はじめは、熱海だったものが、グアムになって、ラスベガスへと発展していく。ラスベガスにいく余裕があったわけではなく、営業利益のすべてを旅行につぎこんだのだ。

この時、安田氏は、「会社が倒産しそうになる」ことを感じながら、成功したかのごとくに、投資(消費?)に使ってしまうのだ。

第1段階の現象をビジョナリー・カンパニー3ではこうまとめている。

・成功は当然だとする傲慢
・主要な弾み車の無視
・何からなぜへの移行
・学習意欲の低下
・運の役割の軽視

特に、成功しているわけではない段階で、「俺たちは選ばれた会社だ」と「成功は当然だとする傲慢」に陥っていたのである。

5、   第2段階:規律なき拡大路線

ワイキューブは、リーマンショックで潰れるのだが、リーマンショック前にも一度潰れかけた危機があった。

西新宿の高層ビル「新宿アイランドタワー」(44階建ての20階)に移転するときである。

大阪で創業し、東京駒込に進出し、東京の真ん中に移転しようと、新宿にいくも、新宿2丁目だったため(⇐「新宿2丁目に本社がある会社で悪いか!」)、西新宿 「新宿アイランドタワー」に移転する。

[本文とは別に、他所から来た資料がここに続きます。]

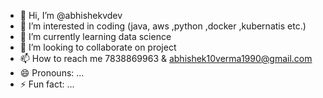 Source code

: - 👋 Hi, I’m @abhishekvdev
- 👀 I’m interested in coding (java, aws ,python ,docker ,kubernatis etc.)
- 🌱 I’m currently learning data science
- 💞️ I’m looking to collaborate on project  
- 📫 How to reach me 7838869963 & abhishek10verma1990@gmail.com  
- 😄 Pronouns: ...
- ⚡ Fun fact: ...

<!---
abhishekvdev/abhishekvdev is a ✨ special ✨ repository because its `README.md` (this file) appears on your GitHub profile.
You can click the Preview link to take a look at your changes.
--->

(「LOVE」オブジェがあるのが新宿アイランドタワーだ)

売上5億円、営業利益3000万円の状態で、新宿2丁目の月50万円の事務所から300坪(社員数は30名だが、東京の社員は12,13名)、月1,200万円の高層ビルに移転する。営業利益3,000万円の状態のままであれば、家賃が月1,150万円あがれば、年間1億3,800万円の費用が増え、1億円の赤字になることは、会計を勉強していなくても、容易に推測できることである。新オフィスの内装費は、3,000万円かかったという。100名超が入れる大会議室、全面ガラス張り。海水魚が泳ぐ大きな水槽3つ(←いらないだろう。)。フロアのいちばん眺めのいい場所には応接室(50坪。1人掛けソファーを10脚。広すぎて、応接室として使えなかったらしい。

安田氏は、「自社媒体をつくって、20億円売上をあげる」ことで、家賃を払えるようにするつもりだったようだ。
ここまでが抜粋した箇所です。